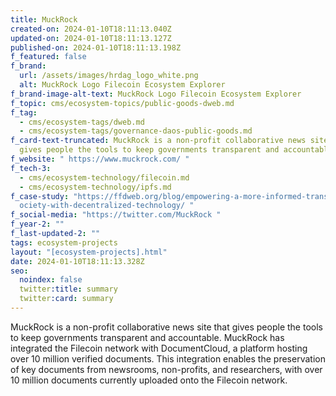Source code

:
 ```yaml
---
title: MuckRock
created-on: 2024-01-10T18:11:13.040Z
updated-on: 2024-01-10T18:11:13.127Z
published-on: 2024-01-10T18:11:13.198Z
f_featured: false
f_brand:
  url: /assets/images/hrdag_logo_white.png
  alt: MuckRock Logo Filecoin Ecosystem Explorer
f_brand-image-alt-text: MuckRock Logo Filecoin Ecosystem Explorer
f_topic: cms/ecosystem-topics/public-goods-dweb.md
f_tag:
  - cms/ecosystem-tags/dweb.md
  - cms/ecosystem-tags/governance-daos-public-goods.md
f_card-text-truncated: MuckRock is a non-profit collaborative news site that
  gives people the tools to keep governments transparent and accountable.
f_website: " https://www.muckrock.com/ "
f_tech-3:
  - cms/ecosystem-technology/filecoin.md
  - cms/ecosystem-technology/ipfs.md
f_case-study: "https://ffdweb.org/blog/empowering-a-more-informed-transparent-s\
  ociety-with-decentralized-technology/ "
f_social-media: "https://twitter.com/MuckRock "
f_year-2: ""
f_last-updated-2: ""
tags: ecosystem-projects
layout: "[ecosystem-projects].html"
date: 2024-01-10T18:11:13.328Z
seo:
  noindex: false
  twitter:title: summary
  twitter:card: summary
---
```

MuckRock is a non-profit collaborative news site that gives people the tools to keep governments transparent and accountable. MuckRock has integrated the Filecoin network with DocumentCloud, a platform hosting over 10 million verified documents. This integration enables the preservation of key documents from newsrooms, non-profits, and researchers, with over 10 million documents currently uploaded onto the Filecoin network.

══════════

→ EXERCISE GOAL: Return, from the data, each line where the string "title" occurs.

→ ANSWER SECTION:
title: MuckRock
  twitter:title: summary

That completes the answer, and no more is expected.